SUPPLIED RECORDS:
========================================================================

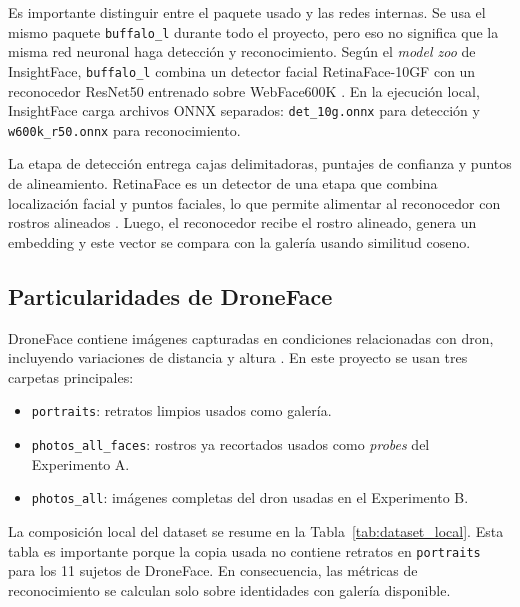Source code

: \documentclass[11pt]{article}
\begin{document}
Es importante distinguir entre el paquete usado y las redes internas. Se usa el mismo paquete \texttt{buffalo\_l} durante todo el proyecto, pero eso no significa que la misma red neuronal haga detección y reconocimiento. Según el \textit{model zoo} de InsightFace, \texttt{buffalo\_l} combina un detector facial RetinaFace-10GF con un reconocedor ResNet50 entrenado sobre WebFace600K \cite{insightface_model_zoo}. En la ejecución local, InsightFace carga archivos ONNX separados: \texttt{det\_10g.onnx} para detección y \texttt{w600k\_r50.onnx} para reconocimiento.

La etapa de detección entrega cajas delimitadoras, puntajes de confianza y puntos de alineamiento. RetinaFace es un detector de una etapa que combina localización facial y puntos faciales, lo que permite alimentar al reconocedor con rostros alineados \cite{deng2020retinaface}. Luego, el reconocedor recibe el rostro alineado, genera un embedding y este vector se compara con la galería usando similitud coseno.

\subsection{Particularidades de DroneFace}

DroneFace contiene imágenes capturadas en condiciones relacionadas con dron, incluyendo variaciones de distancia y altura \cite{hsu2017droneface}. En este proyecto se usan tres carpetas principales:

\begin{itemize}
    \item \texttt{portraits}: retratos limpios usados como galería.
    \item \texttt{photos\_all\_faces}: rostros ya recortados usados como \textit{probes} del Experimento A.
    \item \texttt{photos\_all}: imágenes completas del dron usadas en el Experimento B.
\end{itemize}

La composición local del dataset se resume en la Tabla~\ref{tab:dataset_local}. Esta tabla es importante porque la copia usada no contiene retratos en \texttt{portraits} para los 11 sujetos de DroneFace. En consecuencia, las métricas de reconocimiento se calculan solo sobre identidades con galería disponible.
\end{document}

========================================================================

WHAT YOU NEED TO DO: Leave out the pictures, then copy all the remaining text in the records exactly.

RESULT OF THIS TASK:
Source code

: \documentclass[11pt]{article}
\begin{document}
Es importante distinguir entre el paquete usado y las redes internas. Se usa el mismo paquete \texttt{buffalo\_l} durante todo el proyecto, pero eso no significa que la misma red neuronal haga detección y reconocimiento. Según el \textit{model zoo} de InsightFace, \texttt{buffalo\_l} combina un detector facial RetinaFace-10GF con un reconocedor ResNet50 entrenado sobre WebFace600K \cite{insightface_model_zoo}. En la ejecución local, InsightFace carga archivos ONNX separados: \texttt{det\_10g.onnx} para detección y \texttt{w600k\_r50.onnx} para reconocimiento.

La etapa de detección entrega cajas delimitadoras, puntajes de confianza y puntos de alineamiento. RetinaFace es un detector de una etapa que combina localización facial y puntos faciales, lo que permite alimentar al reconocedor con rostros alineados \cite{deng2020retinaface}. Luego, el reconocedor recibe el rostro alineado, genera un embedding y este vector se compara con la galería usando similitud coseno.

\subsection{Particularidades de DroneFace}

DroneFace contiene imágenes capturadas en condiciones relacionadas con dron, incluyendo variaciones de distancia y altura \cite{hsu2017droneface}. En este proyecto se usan tres carpetas principales:

\begin{itemize}
    \item \texttt{portraits}: retratos limpios usados como galería.
    \item \texttt{photos\_all\_faces}: rostros ya recortados usados como \textit{probes} del Experimento A.
    \item \texttt{photos\_all}: imágenes completas del dron usadas en el Experimento B.
\end{itemize}

La composición local del dataset se resume en la Tabla~\ref{tab:dataset_local}. Esta tabla es importante porque la copia usada no contiene retratos en \texttt{portraits} para los 11 sujetos de DroneFace. En consecuencia, las métricas de reconocimiento se calculan solo sobre identidades con galería disponible.
\end{document}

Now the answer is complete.